**Aim of the task:**
Across the entries below, how many lines contain the string "profundas"? Only the number is wanted.

**Dataset entries:**
--- --- ---

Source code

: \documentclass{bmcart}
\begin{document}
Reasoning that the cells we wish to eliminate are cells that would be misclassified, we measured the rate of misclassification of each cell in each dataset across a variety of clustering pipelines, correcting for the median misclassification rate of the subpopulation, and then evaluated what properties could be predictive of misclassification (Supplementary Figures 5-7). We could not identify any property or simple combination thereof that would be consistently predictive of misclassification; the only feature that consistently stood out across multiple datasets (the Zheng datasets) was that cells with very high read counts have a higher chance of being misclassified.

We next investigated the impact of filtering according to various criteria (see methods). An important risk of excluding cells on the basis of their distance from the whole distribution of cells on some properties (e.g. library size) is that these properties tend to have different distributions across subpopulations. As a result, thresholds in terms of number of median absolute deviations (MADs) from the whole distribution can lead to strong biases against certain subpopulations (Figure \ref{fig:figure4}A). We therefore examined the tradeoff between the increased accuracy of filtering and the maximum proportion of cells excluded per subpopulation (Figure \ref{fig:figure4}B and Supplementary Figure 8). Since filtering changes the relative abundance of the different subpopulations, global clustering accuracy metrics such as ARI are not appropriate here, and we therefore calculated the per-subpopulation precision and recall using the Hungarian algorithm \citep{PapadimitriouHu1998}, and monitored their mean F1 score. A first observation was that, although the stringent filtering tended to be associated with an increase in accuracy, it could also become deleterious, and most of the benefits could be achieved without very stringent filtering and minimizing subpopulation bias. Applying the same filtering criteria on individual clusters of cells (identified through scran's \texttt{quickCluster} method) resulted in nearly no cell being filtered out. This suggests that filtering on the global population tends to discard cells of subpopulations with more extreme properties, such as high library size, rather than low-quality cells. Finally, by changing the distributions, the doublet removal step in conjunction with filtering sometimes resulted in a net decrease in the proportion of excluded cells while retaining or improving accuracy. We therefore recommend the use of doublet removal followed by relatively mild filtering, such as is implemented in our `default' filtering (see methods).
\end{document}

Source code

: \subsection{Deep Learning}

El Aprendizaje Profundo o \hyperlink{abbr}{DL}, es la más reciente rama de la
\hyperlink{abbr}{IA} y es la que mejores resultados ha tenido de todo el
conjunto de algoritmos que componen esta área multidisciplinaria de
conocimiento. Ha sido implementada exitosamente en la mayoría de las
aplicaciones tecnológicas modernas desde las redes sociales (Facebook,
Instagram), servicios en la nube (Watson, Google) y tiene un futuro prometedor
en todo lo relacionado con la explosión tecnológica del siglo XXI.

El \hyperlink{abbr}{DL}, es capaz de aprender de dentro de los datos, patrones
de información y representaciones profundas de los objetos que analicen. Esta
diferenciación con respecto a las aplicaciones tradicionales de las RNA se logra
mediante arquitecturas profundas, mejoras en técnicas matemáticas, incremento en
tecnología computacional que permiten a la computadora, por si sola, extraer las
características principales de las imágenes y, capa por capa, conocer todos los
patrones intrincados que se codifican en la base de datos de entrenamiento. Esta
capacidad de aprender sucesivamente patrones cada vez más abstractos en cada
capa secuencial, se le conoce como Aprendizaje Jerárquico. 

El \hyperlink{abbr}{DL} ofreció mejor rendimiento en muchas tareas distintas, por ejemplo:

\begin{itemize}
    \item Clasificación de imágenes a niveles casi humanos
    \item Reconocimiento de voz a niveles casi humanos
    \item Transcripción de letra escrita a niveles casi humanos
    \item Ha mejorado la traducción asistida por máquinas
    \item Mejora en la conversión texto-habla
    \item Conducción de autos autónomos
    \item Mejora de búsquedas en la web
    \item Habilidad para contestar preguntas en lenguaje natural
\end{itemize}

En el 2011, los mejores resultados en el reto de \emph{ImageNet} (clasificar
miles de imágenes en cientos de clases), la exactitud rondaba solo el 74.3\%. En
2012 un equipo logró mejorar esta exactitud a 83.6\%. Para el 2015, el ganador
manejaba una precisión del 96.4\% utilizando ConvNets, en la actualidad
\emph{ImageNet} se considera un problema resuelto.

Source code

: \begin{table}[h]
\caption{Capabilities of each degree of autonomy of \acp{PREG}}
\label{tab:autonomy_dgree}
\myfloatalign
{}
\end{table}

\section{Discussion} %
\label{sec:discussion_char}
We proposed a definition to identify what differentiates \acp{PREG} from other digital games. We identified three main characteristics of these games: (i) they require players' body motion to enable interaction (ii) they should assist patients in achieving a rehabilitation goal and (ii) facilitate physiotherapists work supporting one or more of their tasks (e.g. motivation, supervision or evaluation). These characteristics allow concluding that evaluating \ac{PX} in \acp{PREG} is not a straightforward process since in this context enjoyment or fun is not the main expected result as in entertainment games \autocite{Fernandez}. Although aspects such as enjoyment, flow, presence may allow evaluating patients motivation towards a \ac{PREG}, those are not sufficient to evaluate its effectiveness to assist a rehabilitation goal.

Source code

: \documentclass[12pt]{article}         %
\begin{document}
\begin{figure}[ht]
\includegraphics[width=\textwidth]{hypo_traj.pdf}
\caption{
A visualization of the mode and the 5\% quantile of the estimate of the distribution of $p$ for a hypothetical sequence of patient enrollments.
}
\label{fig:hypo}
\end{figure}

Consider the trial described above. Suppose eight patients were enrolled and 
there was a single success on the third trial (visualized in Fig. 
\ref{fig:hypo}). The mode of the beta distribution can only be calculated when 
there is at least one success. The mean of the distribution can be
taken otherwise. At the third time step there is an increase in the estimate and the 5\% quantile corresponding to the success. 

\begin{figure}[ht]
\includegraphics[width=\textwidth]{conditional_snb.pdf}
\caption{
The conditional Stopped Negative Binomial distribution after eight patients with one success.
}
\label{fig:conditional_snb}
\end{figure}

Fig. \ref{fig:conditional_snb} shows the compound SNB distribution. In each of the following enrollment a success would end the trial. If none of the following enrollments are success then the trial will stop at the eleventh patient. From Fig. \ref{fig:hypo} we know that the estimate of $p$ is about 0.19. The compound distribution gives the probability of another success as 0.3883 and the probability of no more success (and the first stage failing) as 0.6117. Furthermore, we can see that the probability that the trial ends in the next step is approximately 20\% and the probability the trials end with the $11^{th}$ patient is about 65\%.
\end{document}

--- --- ---

**Task response:**
2